The city of Philadelphia, PA is currently replacing 130,000 high pressure sodium street lights with LEDs, and connecting them to a lighting management system. The new system is expected to reduce street lighting energy use by more than 50% , cut municipal carbon emissions by more than 9%, and also enhance residents’ safety.
“As we move towards a resilient and climate-ready Philadelphia, the Philly Streetlight Improvement Project exemplifies the win-win infrastructure investments the city needs,” said Mayor Jim Kenney. “LED streetlights will enhance the quality of life for all Philadelphians by providing better, more reliable lighting. It will also help us advance toward our city’s goals for Vision Zero, by providing better visibility to reduce traffic crashes, as well as ensure our continued progress toward meeting our 2030 energy and climate goals.”

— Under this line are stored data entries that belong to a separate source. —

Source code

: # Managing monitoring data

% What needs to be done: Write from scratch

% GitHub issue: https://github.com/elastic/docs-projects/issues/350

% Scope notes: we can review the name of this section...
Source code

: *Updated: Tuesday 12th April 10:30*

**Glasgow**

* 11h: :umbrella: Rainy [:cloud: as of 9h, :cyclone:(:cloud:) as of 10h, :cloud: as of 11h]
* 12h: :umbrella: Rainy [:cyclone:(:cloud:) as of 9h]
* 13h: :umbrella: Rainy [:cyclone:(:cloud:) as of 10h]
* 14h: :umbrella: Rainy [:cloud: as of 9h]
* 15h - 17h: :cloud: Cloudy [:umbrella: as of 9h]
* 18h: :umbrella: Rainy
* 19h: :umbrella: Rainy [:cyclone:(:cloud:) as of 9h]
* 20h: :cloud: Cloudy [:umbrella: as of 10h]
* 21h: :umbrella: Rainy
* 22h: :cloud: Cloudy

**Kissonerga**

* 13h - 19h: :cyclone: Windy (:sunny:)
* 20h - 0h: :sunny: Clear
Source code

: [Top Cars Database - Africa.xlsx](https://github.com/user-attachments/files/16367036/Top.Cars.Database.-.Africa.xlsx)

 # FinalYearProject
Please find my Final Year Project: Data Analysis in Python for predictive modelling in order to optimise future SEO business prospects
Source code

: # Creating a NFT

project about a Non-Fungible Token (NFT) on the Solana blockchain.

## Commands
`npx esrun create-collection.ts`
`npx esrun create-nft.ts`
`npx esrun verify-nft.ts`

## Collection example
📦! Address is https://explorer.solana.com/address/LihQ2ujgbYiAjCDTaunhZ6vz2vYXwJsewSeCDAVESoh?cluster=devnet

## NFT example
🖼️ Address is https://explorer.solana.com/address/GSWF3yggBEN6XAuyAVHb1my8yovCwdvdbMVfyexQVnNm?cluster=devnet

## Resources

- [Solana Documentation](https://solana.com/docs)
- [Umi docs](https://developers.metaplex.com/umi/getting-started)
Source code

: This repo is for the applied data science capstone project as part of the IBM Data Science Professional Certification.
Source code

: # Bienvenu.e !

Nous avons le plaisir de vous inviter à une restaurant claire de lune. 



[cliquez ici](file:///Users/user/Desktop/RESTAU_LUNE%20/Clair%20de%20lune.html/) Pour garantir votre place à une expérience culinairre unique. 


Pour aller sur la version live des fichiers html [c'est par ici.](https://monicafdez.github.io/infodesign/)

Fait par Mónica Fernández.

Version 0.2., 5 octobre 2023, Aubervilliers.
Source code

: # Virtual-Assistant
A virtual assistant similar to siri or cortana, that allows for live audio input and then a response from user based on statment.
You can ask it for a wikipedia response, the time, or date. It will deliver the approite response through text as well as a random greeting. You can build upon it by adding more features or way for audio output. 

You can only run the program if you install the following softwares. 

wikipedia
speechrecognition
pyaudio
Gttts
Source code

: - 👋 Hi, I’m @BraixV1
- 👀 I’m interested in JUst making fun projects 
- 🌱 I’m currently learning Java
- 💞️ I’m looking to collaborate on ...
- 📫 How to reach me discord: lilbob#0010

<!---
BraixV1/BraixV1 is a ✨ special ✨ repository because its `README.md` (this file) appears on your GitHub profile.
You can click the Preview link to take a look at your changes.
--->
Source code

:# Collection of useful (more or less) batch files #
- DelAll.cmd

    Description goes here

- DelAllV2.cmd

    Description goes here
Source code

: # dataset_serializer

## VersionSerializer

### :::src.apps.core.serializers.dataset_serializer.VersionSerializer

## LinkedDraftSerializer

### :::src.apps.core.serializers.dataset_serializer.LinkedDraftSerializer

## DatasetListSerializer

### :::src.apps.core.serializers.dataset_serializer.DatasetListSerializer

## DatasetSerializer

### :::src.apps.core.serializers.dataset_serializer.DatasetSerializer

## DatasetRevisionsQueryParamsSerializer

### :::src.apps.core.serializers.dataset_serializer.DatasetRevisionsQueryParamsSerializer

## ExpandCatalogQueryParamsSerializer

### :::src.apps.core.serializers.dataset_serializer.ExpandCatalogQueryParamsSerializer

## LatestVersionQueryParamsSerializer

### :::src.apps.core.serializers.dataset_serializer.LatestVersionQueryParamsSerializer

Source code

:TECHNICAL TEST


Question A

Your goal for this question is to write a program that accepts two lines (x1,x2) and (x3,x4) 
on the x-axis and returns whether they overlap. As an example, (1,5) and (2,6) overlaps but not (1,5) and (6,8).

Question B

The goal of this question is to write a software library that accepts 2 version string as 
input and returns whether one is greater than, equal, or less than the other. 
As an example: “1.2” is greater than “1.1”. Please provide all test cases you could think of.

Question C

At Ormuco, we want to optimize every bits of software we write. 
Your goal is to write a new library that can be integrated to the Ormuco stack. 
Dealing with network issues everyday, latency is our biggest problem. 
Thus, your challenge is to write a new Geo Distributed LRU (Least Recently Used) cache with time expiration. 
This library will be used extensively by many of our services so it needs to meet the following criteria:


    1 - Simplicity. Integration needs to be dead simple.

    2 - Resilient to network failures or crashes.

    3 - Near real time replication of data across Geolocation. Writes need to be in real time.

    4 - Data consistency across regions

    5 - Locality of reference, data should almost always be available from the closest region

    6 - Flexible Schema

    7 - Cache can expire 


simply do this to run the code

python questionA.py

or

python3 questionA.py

The project will be carried out over the next two years, with neighborhoods where public safety needs are highest being prioritized. The US$91 million project is designed to be cost-neutral over its 20-year financing period, due to energy savings, reduced operations and maintenance costs, and energy efficiency rebates. It was funded through the city’s Sustainability Bond, which was issued by the Philadelphia Energy Authority.
Street lighting operations and maintenance requirements will be streamlined by the new lighting system as it provides the ability to dim and brighten fixtures and receive instant updates on outages. The new fixtures are designed to have a warm color temperature, a diffused lens for enhanced visual comfort, and higher lumen outputs in priority installation areas. The systems’ design is based on community feedback received from surveys taken across 15 trial installations during the 13-month development period.